Background: Recently, there has been increased interest in leveraging observational studies for comparative effectiveness research. Without robust and valid risk adjustment, however, findings from these nonrandomized studies may remain biased. Previous studies examining long-term mortality with drug-eluting stents (DESs) have demonstrated discordant results between randomized trials and observational studies. To examine the impact of treatment selection bias on these findings, we used data from a prospective percutaneous coronary intervention (PCI) registry (EVENT [Evaluation of Drug Eluting Stents and Ischemic Events]) to compare clinical outcomes between DESs and bare metal stents (BMSs) using conventional (multivariable regression and propensity matching) and novel (instrumental variable analysis) risk-adjustment techniques.
Methods and results: The study population consisted of 9266 patients who underwent nonemergent PCI with stent placement at 55 US centers between 2004 and 2007. All-cause mortality and target lesion revascularization (TLR) were assessed prospectively over 1 year of follow-up. Overall, 8171 patients (88%) received DES, but this proportion substantially differed by treatment year (93% in 2004-2006 and 73% in 2007; P<0.001). One-year rates of death and TLR were significantly lower with DES versus BMS (death, 2.5% versus 5.6%; TLR, 4.2% versus 6.9%; P<0.001 for both), findings that persisted in both multivariable-adjusted and propensity-matched analyses. In contrast, instrumental variable analysis, using enrollment period (2004-2006 versus 2007) as the instrument, demonstrated no significant difference in 1-year mortality (predicted absolute difference, 2.0%; 95% CI, -1.8% to 5.7%; P=0.30) and a strong trend toward reduced TLR with DES use (predicted absolute difference, -4.2%; 95% CI, -8.8% to 0.4%; P=0.07).

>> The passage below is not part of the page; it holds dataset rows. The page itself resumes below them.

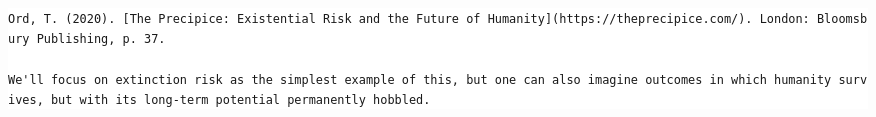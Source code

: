     Ord, T. (2020). [The Precipice: Existential Risk and the Future of Humanity](https://theprecipice.com/). London: Bloomsbury Publishing, p. 37.

    We'll focus on extinction risk as the simplest example of this, but one can also imagine outcomes in which humanity survives, but with its long-term potential permanently hobbled.

[^26]: Cf. Bostrom, N (2003). [Astronomical Waste: The Opportunity Cost of Delayed Technological Development](https://www.cambridge.org/core/journals/utilitas/article/astronomical-waste-the-opportunity-cost-of-delayed-technological-development/2969D64410332BD099F36BAFC5B2ADE5). _Utilitas_. 15(3): 308–314.
[^27]: Cf. Nick Beckstead (2013). _[On the Overwhelming Importance of Shaping the Far-Future](https://drive.google.com/file/d/0B8P94pg6WYCIc0lXSUVYS1BnMkE/view?resourcekey=0-nk6wM1QIPl0qWVh2z9FG4Q)_. PhD Dissertation, Rutgers University. Section 3: The Case for Shaping the Far Future.
[^28]: Roser, M. (2019). [The short history of global living conditions and why it matters that we know it](https://ourworldindata.org/a-history-of-global-living-conditions-in-5-charts). _Our World In Data_.
[^29]: Cf. Bostrom, N. (2013). [Existential Risks as a Global Priority](https://www.existential-risk.org/concept.html). _Global Policy_. 4(1): 15–31.
[^30]: Cf. MacAskill, W. (2014). _[Doing Good Better: How Effective Altruism Can Help You Make a Difference](https://www.effectivealtruism.org/doing-good-better/)_. New York: Random House. Chapter 1.
[^31]: Note that William MacAskill, coauthor of this website, is a cofounder of Giving What We Can.
[^32]: Caviola, L., Schubert, S., Teperman, E., Moss, D., Greenberg, S., & Faber, N. (2020). [Donors vastly underestimate differences in charities’ effectiveness.](https://ore.exeter.ac.uk/repository/bitstream/handle/10871/122268/Caviola%20et%20al._2020_JDM.pdf) _Judgment and Decision Making_. 15(4): 509–516.
[^33]:
    GiveWell (2019). [Your Dollar Goes Further When You Fund the Right Program](https://www.givewell.org/giving101/Funding-the-Right-Program).

    Ord, T. (2011). [The Moral Imperative toward Cost-Effectiveness in Global Health](https://pdfs.semanticscholar.org/1016/bb6788716e7b489c08853ce64f0063870a4b.pdf). _Center for Global Development_.

[^34]: GiveWell (2019). [Your Dollar Goes Further Overseas](https://www.givewell.org/giving101/Your-dollar-goes-further-overseas).
[^35]: Stevenson & Wolfers (2013). [Subjective Well-Being and Income: Is There Any Evidence of Satiation?](https://www.nber.org/papers/w18992). _American Economic Review, American Economic Association_. 103(3): 598–604.
[^36]: Dunn, E.; Gilbert, D. & Wilson, T. (2011). [If money doesn't make you happy, then you probably aren't spending it right](https://psycnet.apa.org/record/2011-17293-002). _Journal of Consumer Psychology_. 21(2): 115–125.
[^37]: For more detail, see MacAskill, W.; Mogensen, A. & Ord, T. (2018). [Giving Isn’t Demanding](https://static1.squarespace.com/static/5506078de4b02d88372eee4e/t/5bc7196aec212dd54a839425/1539774891904/Giving+Isn%27t+Demanding.pdf). In Woodruff, P. (ed.) _The Ethics of Giving: Philosophers' Perspectives on Philanthropy_. Oxford: Oxford University Press, pp. 178–203.
[^38]: Note that William MacAskill, coauthor of this website, is a cofounder of 80,000 Hours.
[^39]: Cf. Todd, B. (2017). [We reviewed over 60 studies about what makes for a dream job. Here’s what we found](https://80000hours.org/career-guide/job-satisfaction/). _80,000 Hours_.
[^39a]: Though for an alternative perspective that puts much more weight on pursuing "excited curiosity", see Graham, P. (2023). [How to Do Great Work](https://paulgraham.com/greatwork.html).
[^39b]: But note also the high risk of political efforts proving counterproductive. Consider, for example, environmental regulations that make it more difficult to build new solar, wind, and nuclear power plants to replace harmful coal power.
[^40]: Note that William MacAskill, coauthor of this website, is the author of several of the listed resources on effective altruism. Moreover, he is a cofounder of both 80,000 Hours and Giving What We Can.


[^1]: Bentham’s advice to a young girl in 1830. Bentham, J., ed. by Goldworth, A. (1983). _Deontology together with A Table of the Springs of Action and Article on Utilitarianism_. Oxford: Clarendon, p.xix.
[^3]: Cf. Drupp et al. (2018). [Discounting Disentangled](http://www.lse.ac.uk/GranthamInstitute/wp-content/uploads/2015/06/Working-Paper-172-Drupp-et-al.pdf). _American Economic Journal: Economic Policy_, 10 (4): 109–34.
[^4]: GiveWell (2019). [Your Donation Can Change Someone's Life](https://www.givewell.org/giving101/Changing-Someones-Life).
[^5]: GiveWell (2018). [Mass Distribution of Long-Lasting Insecticide-Treated Nets (LLINs)](https://www.givewell.org/international/technical/programs/insecticide-treated-nets).
[^7]: For a detailed philosophical discussion of effective altruism, see the 16 articles included in Greaves, H. & Pummer, T. (2019). _[Effective Altruism: Philosophical Issues](https://doi.org/10.1093/oso/9780198841364.001.0001)_. Oxford: Oxford University Press.
[^9]: See MacAskill, W. (2019). The Definition of Effective Altruism. In Greaves, H. & Pummer, T (ed.). _Effective Altruism: Philosophical Issues_. Oxford: Oxford University Press.
[^11]: Parfit, D. (2017). _[On What Matters, Volume Three](https://en.wikipedia.org/wiki/On_What_Matters)_. Oxford: Oxford University Press, pp. 436–437.
[^12]: For instance, Peter Singer’s book [The Life You Can Save](https://www.thelifeyoucansave.org/the-book/) (the updated 10-year anniversary edition is available for free download) makes the case for the ethical importance of improving global health and international development.
[^13]: Dattani, S.; Spooner, F.; Ritchie, H. & Roser, M. (2023). [Child & Infant Mortality](https://ourworldindata.org/child-mortality). _Our World In Data_.
[^14]: Dattani, S.; Spooner, F.; Ritchie, H. & Roser, M. (2023). [Child & Infant Mortality](https://ourworldindata.org/child-mortality). _Our World In Data_.
[^15]: GiveWell (2019). [Your Dollar Goes Further Overseas](https://www.givewell.org/giving101/Your-dollar-goes-further-overseas).
[^16]: GiveWell (2021). [Our Top Charities](https://www.givewell.org/charities/top-charities).
[^17]: Bentham, J. (1789). _[An Introduction to the Principles of Morals and Legislation](https://www.earlymoderntexts.com/assets/pdfs/bentham1780.pdf)_. Bennett, J. (ed.), pp. 143–144.
[^18]: As explained in Chapter 6: [Utilitarianism and Practical Ethics](/utilitarianism-and-practical-ethics#speciesism), giving equal moral consideration to all animals does not necessarily imply that we should treat them all the same.
[^19]: Sanders, B. (2018). [Global Animal Slaughter Statistics And Charts](https://faunalytics.org/global-animal-slaughter-statistics-and-charts/). _Faunalytics_.
[^20]: Witwicki, K. (2019). [Global Farmed & Factory Farmed Animals Estimates](https://www.sentienceinstitute.org/global-animal-farming-estimates). _Sentience Institute_.
[^21]: Šimčikas, S. (2019). [Corporate campaigns affect 9 to 120 years of chicken life per dollar spent](https://forum.effectivealtruism.org/posts/L5EZjjXKdNgcm253H/corporate-campaigns-affect-9-to-120-years-of-chicken-life). _Effective Altruism Forum_.
[^22]: Cf. Animal Charity Evaluators (2024). [Why Farmed Animals?](https://animalcharityevaluators.org/donation-advice/why-farmed-animals/)
[^24]: For a discussion of longtermism and its underlying assumptions, see Greaves, H. & MacAskill, W. (2021). [The case for strong longtermism](https://globalprioritiesinstitute.org/hilary-greaves-william-macaskill-the-case-for-strong-longtermism/). _Global Priorities Institute_ Working Paper No. 5-2021.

Conclusions: Among unselected PCI patients in contemporary practice, DES use tended to be associated with a consistent reduction in TLR regardless of risk-adjustment method but showed discordant effects on mortality with conventional risk adjustment compared with instrumentable variable analysis. These findings underscore the limitations of standard risk-adjustment methods to adequately address treatment selection bias in nonrandomized studies and have important implications for comparative effectiveness research using observational data.